This article first appeared in The Information Point newsletter Our World in 2018.
Audentes Therapeutics recently released their first quarter 2018 results, in which they confirmed they had “Completed dosing of three additional patients as an expansion of the first dose cohort of ASPIRO, the Phase 1 / 2 clinical study of AT132, their gene therapy product.” They confirmed there were no significant adverse safety events in these three extra patients.

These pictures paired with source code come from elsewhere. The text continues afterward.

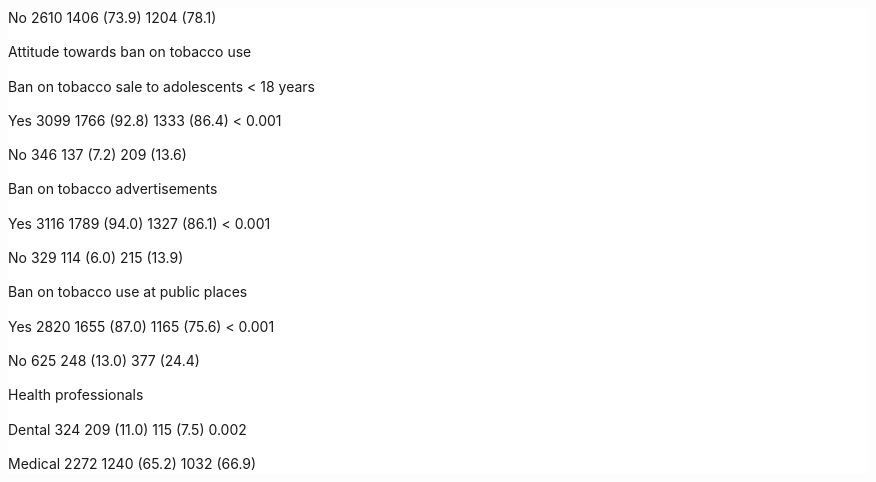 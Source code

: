 No 
2610 
1406 (73.9) 
1204 (78.1) 

Attitude towards ban on tobacco use 

Ban on tobacco sale to adolescents < 18 years 

Yes 
3099 
1766 (92.8) 
1333 (86.4) 
< 0.001 

No 
346 
137 (7.2) 
209 (13.6) 

Ban on tobacco advertisements 

Yes 
3116 
1789 (94.0) 
1327 (86.1) 
< 0.001 

No 
329 
114 (6.0) 
215 (13.9) 

Ban on tobacco use at public places 

Yes 
2820 
1655 (87.0) 
1165 (75.6) 
< 0.001 

No 
625 
248 (13.0) 
377 (24.4) 

Health professionals 

Dental 
324 
209 (11.0) 
115 (7.5) 
0.002 

Medical 
2272 
1240 (65.2) 
1032 (66.9)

And during a presentation at the 21st annual meeting of the American Society of Gene and Cell Therapies in Chicago Dr. Suyash Prasad, Senior Vice President and Chief Medical Officer of Audentes stated “We continue to be highly encouraged by the profile of AT132 observed to date in the ASPIRO study. Patients treated in the initial cohort continue to make advancements in neuromuscular and respiratory function, highlighted by the fact that our earliest treated patient has now been ventilator independent for over eight weeks.”
Dr. Prasad continued, “We are pleased to see the encouraging trends in safety and efficacy continue in the recently enrolled Cohort 1 expansion patients, with early gains in CHOP-INTEND and MIP observed by the four-week timepoint and no significant treatment-related adverse events reported to date. We remain inspired by our patients and their families, and we look forward to continuing our work with the XLMTM community to advance this important work as rapidly as possible.”